Sabah 9 buçuk civarında uyandım. Baktım, etrafta ses filan yok, yani ev sahiplerim uyuyorlar. Kapıdan süzülerek kendimi dışarı attım. Apartmandan adımımı attım, ara sokak olmasına rağmen canlı bir İstanbul havası seziliyordu. Metroya doğru yürürken bir fırından simit kaptım, daha sıcak. Elimde simit, yolun keyfini çıkararak Taksim’e geldim. Saat sabahın ilk saatleri olduğundan İstiklal, en boş saatlerini yaşıyordu.

Bir Pandora’ya uğradım, ayıp olmasın misali. Sight&Sound’un son sayısına göz attım. Pek okunacak yazı bulamadım. Alsaydım belki Fish Tank’in hacimli yazısını okurdum. Doğruca D&R’a yollandım çünkü aradıklarım esas ordaydı, farkındaydım. Girer girmez (Bursa’da bulunmayan) dergilerime baktım, ikisi de hazır bir halde beni bekliyordu. Ama önce bir DVD katına göz attım, almamın güzel olacağı birkaç DVD çıkmış. Bir dahaki sefere deyip erteledim DVD alışverişini. Sonra girişte Empire (İngiltere baskısı) ve Bant’ımı aldım ve çıktım.

Emek’e girmeden bir su aldım. Simit susatmıştı. Emek’in önü her festival zamanı gibi enteller geçidine dönmüştü. Direkt balkona çıkıp yerime oturdum. Çantamda birkaç düzenleme yapana kadar ışıklar söndü zaten.

Steven Soderbergh’in son filmi The Informant! zeki bir komedi. Kendini dahi sanan bir aptalın şirketini ve daha da önemlisi FBI’yı keklemeye çalışmasını anlatıyor. Tabii işleri sarpa sarıyor ve battıkça batıyor. Siz de bu durum karşısında gülüyorsunuz sadece. Matt Damon’ın incelikli performansından güç alan yapım, senenin izlenmeye değer filmlerinden.

Filmden sonra biraz etrafta dolaştım. Cine Majestic’te izlemek istediğim filmlerin uygun zamanda olduğunu fark ettim. Diğer filme biraz daha zaman olduğunu görüp Mephisto’ya girdim.
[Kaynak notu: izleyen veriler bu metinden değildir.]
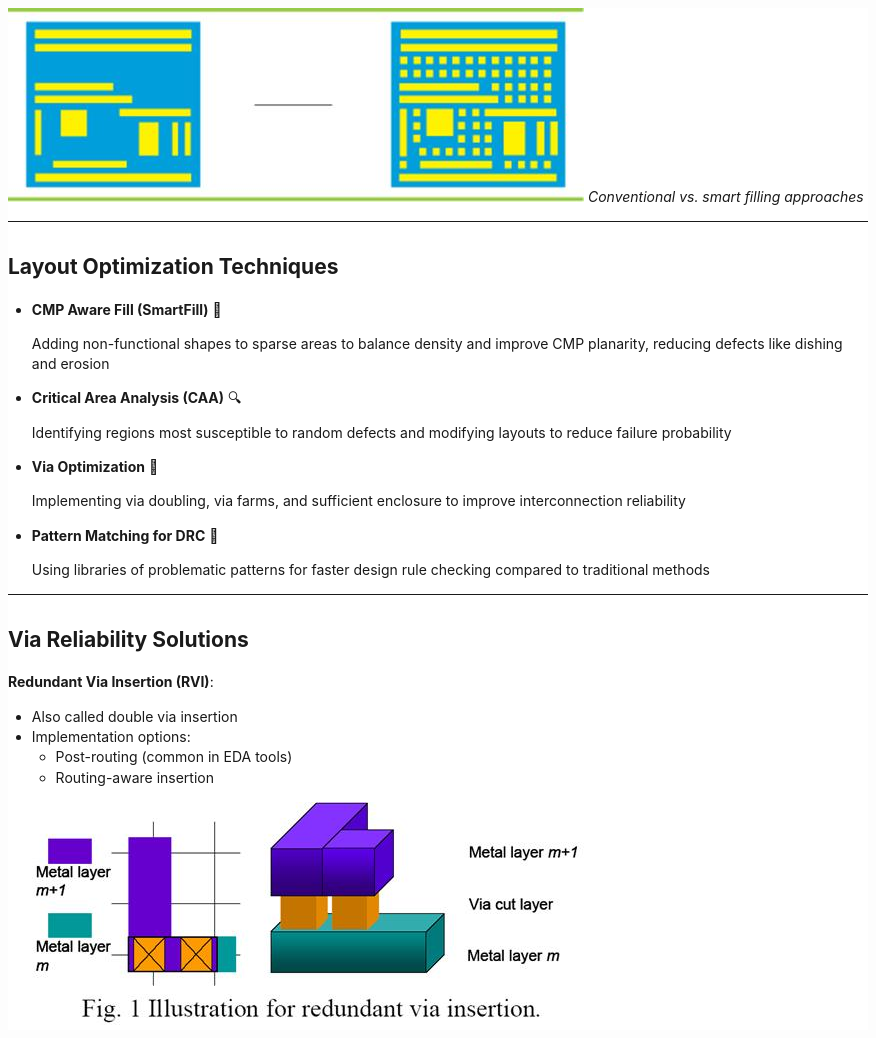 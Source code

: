 ![Dummy Fill Example](lec01.files/image035.jpg)
*Conventional vs. smart filling approaches*

---

## Layout Optimization Techniques

- **CMP Aware Fill (SmartFill)** 🧩

  Adding non-functional shapes to sparse areas to balance density and improve CMP planarity, reducing defects like dishing and erosion

- **Critical Area Analysis (CAA)** 🔍

  Identifying regions most susceptible to random defects and modifying layouts to reduce failure probability

- **Via Optimization** 🔌

  Implementing via doubling, via farms, and sufficient enclosure to improve interconnection reliability

- **Pattern Matching for DRC** 🧠

  Using libraries of problematic patterns for faster design rule checking compared to traditional methods

---

## Via Reliability Solutions

**Redundant Via Insertion (RVI)**:
- Also called double via insertion
- Implementation options:
  - Post-routing (common in EDA tools)
  - Routing-aware insertion

![Via Redundancy](lec01.files/image038.jpg)
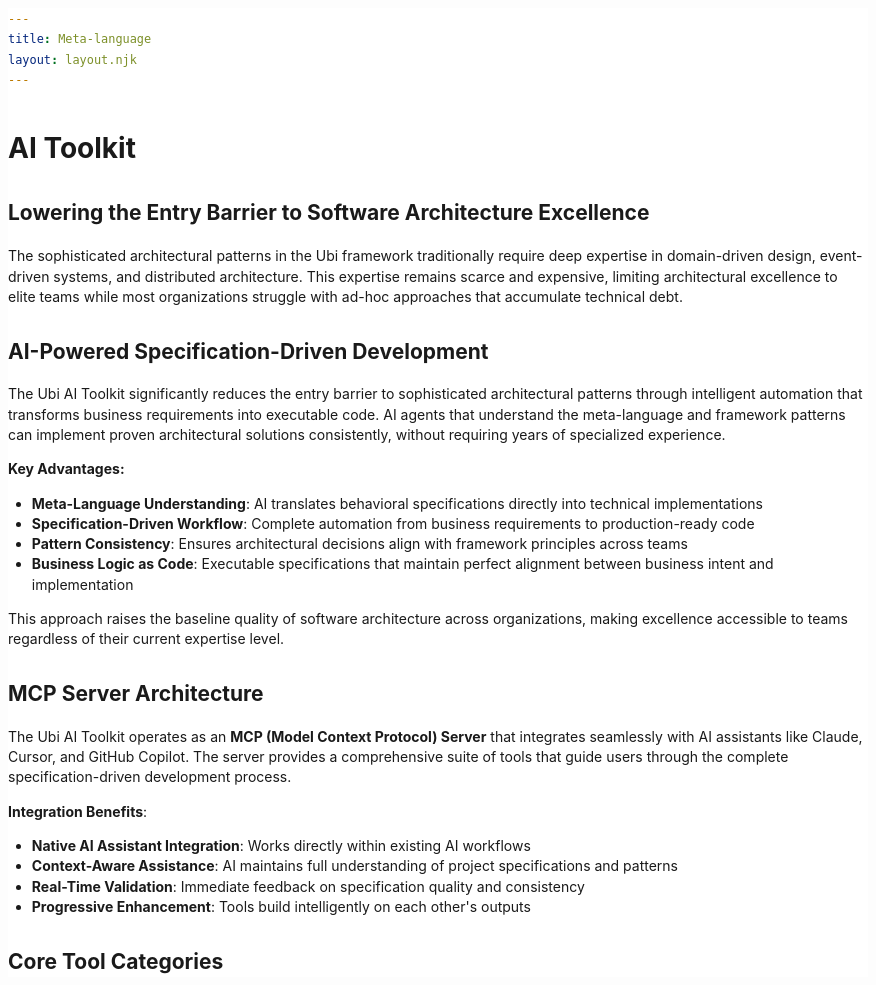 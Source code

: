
 ```yaml
---
title: Meta-language
layout: layout.njk
---
```

# AI Toolkit

## Lowering the Entry Barrier to Software Architecture Excellence

The sophisticated architectural patterns in the Ubi framework traditionally require deep expertise in domain-driven design, event-driven systems, and distributed architecture. This expertise remains scarce and expensive, limiting architectural excellence to elite teams while most organizations struggle with ad-hoc approaches that accumulate technical debt.

## AI-Powered Specification-Driven Development

The Ubi AI Toolkit significantly reduces the entry barrier to sophisticated architectural patterns through intelligent automation that transforms business requirements into executable code. AI agents that understand the meta-language and framework patterns can implement proven architectural solutions consistently, without requiring years of specialized experience.

**Key Advantages:**

- **Meta-Language Understanding**: AI translates behavioral specifications directly into technical implementations
- **Specification-Driven Workflow**: Complete automation from business requirements to production-ready code
- **Pattern Consistency**: Ensures architectural decisions align with framework principles across teams
- **Business Logic as Code**: Executable specifications that maintain perfect alignment between business intent and implementation

This approach raises the baseline quality of software architecture across organizations, making excellence accessible to teams regardless of their current expertise level.

## MCP Server Architecture

The Ubi AI Toolkit operates as an **MCP (Model Context Protocol) Server** that integrates seamlessly with AI assistants like Claude, Cursor, and GitHub Copilot. The server provides a comprehensive suite of tools that guide users through the complete specification-driven development process.

**Integration Benefits**:
- **Native AI Assistant Integration**: Works directly within existing AI workflows
- **Context-Aware Assistance**: AI maintains full understanding of project specifications and patterns
- **Real-Time Validation**: Immediate feedback on specification quality and consistency
- **Progressive Enhancement**: Tools build intelligently on each other's outputs

## Core Tool Categories
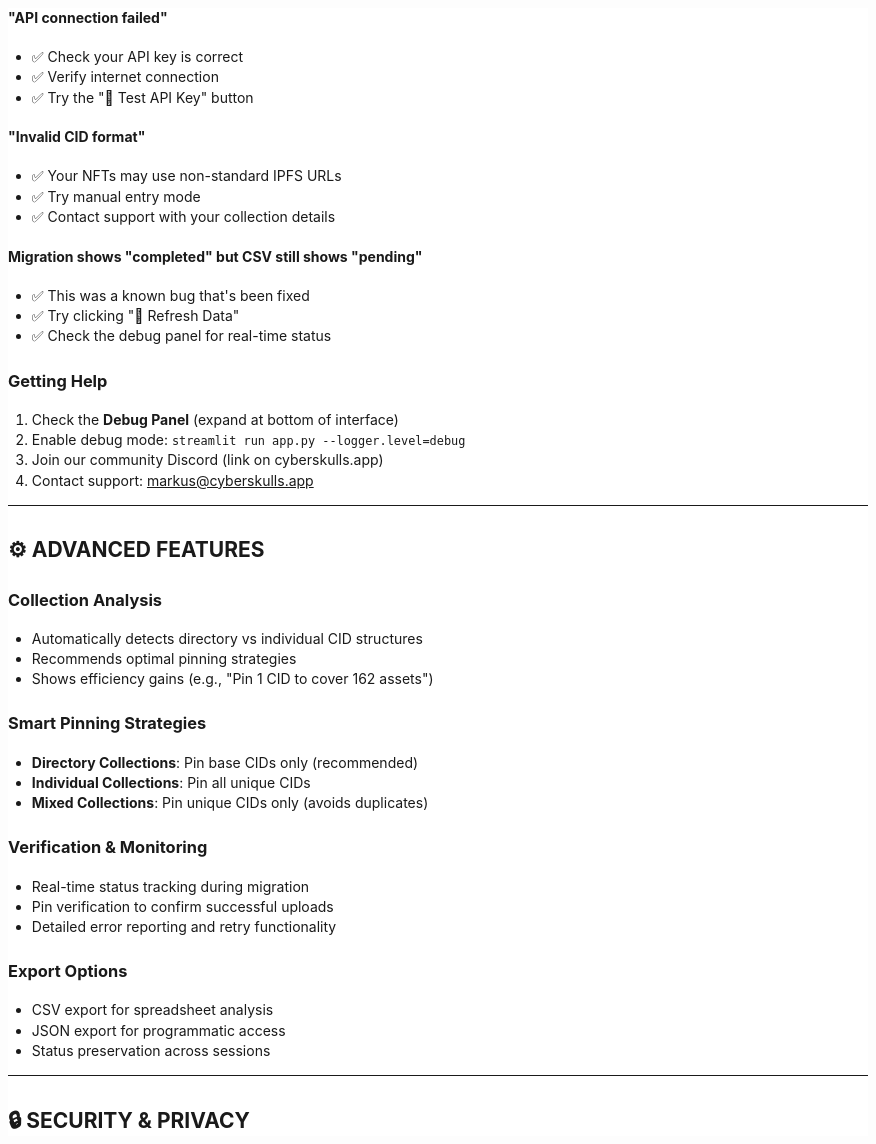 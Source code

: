 #### "API connection failed"  
- ✅ Check your API key is correct
- ✅ Verify internet connection
- ✅ Try the "🧪 Test API Key" button

#### "Invalid CID format"
- ✅ Your NFTs may use non-standard IPFS URLs
- ✅ Try manual entry mode
- ✅ Contact support with your collection details

#### Migration shows "completed" but CSV still shows "pending"
- ✅ This was a known bug that's been fixed
- ✅ Try clicking "🔄 Refresh Data"
- ✅ Check the debug panel for real-time status

### Getting Help
1. Check the **Debug Panel** (expand at bottom of interface)
2. Enable debug mode: `streamlit run app.py --logger.level=debug`
3. Join our community Discord (link on cyberskulls.app)
4. Contact support: markus@cyberskulls.app

---

## ⚙️ ADVANCED FEATURES

### Collection Analysis
- Automatically detects directory vs individual CID structures
- Recommends optimal pinning strategies
- Shows efficiency gains (e.g., "Pin 1 CID to cover 162 assets")

### Smart Pinning Strategies
- **Directory Collections**: Pin base CIDs only (recommended)
- **Individual Collections**: Pin all unique CIDs
- **Mixed Collections**: Pin unique CIDs only (avoids duplicates)

### Verification & Monitoring
- Real-time status tracking during migration
- Pin verification to confirm successful uploads
- Detailed error reporting and retry functionality

### Export Options
- CSV export for spreadsheet analysis
- JSON export for programmatic access
- Status preservation across sessions

---

## 🔒 SECURITY & PRIVACY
Her zamanki gibi kalabalıktı kitapçı. Neyse ki arkadaki DVD bölümü ferahtı, birkaç filmi daha gözüme kestirdim lakin nefsime yenilmeyip erteledim. Ardından da yine Emek’in balkonuna çıktım.

İşte festivale gelmemin esas sebebi buydu ve gerçekten merakıma değdi. Çünkü mükemmeldi. Zaten ‘The Space Oddity’ diye bir şarkı yapan bir adamın (kim, bilin bakalım) oğlundan bu beklenirdi. Gerçek manada son yıllarda izlediğim en güzel bilim kurguydu. 2001 (ki en sevdiğim bilim kurgu filmidir) ile Battlestar Galactica’nın (ki en sevdiğim bilim kurgu dizisidir) garip bir karışımıydı sanki. İnsanlığın doğasına dair, insanı insan yapan değerlere dair ilginç bir çalışma. Neredeyse tek kişiyle çekilen film başlı başına da bir oyunculuk gösterisi. Sam Rockwell harikalar yaratıyor gerçek manada. 2009’un en iyilerinden biri şimdiden bence. Moon’u şiddetle herkese öneririm.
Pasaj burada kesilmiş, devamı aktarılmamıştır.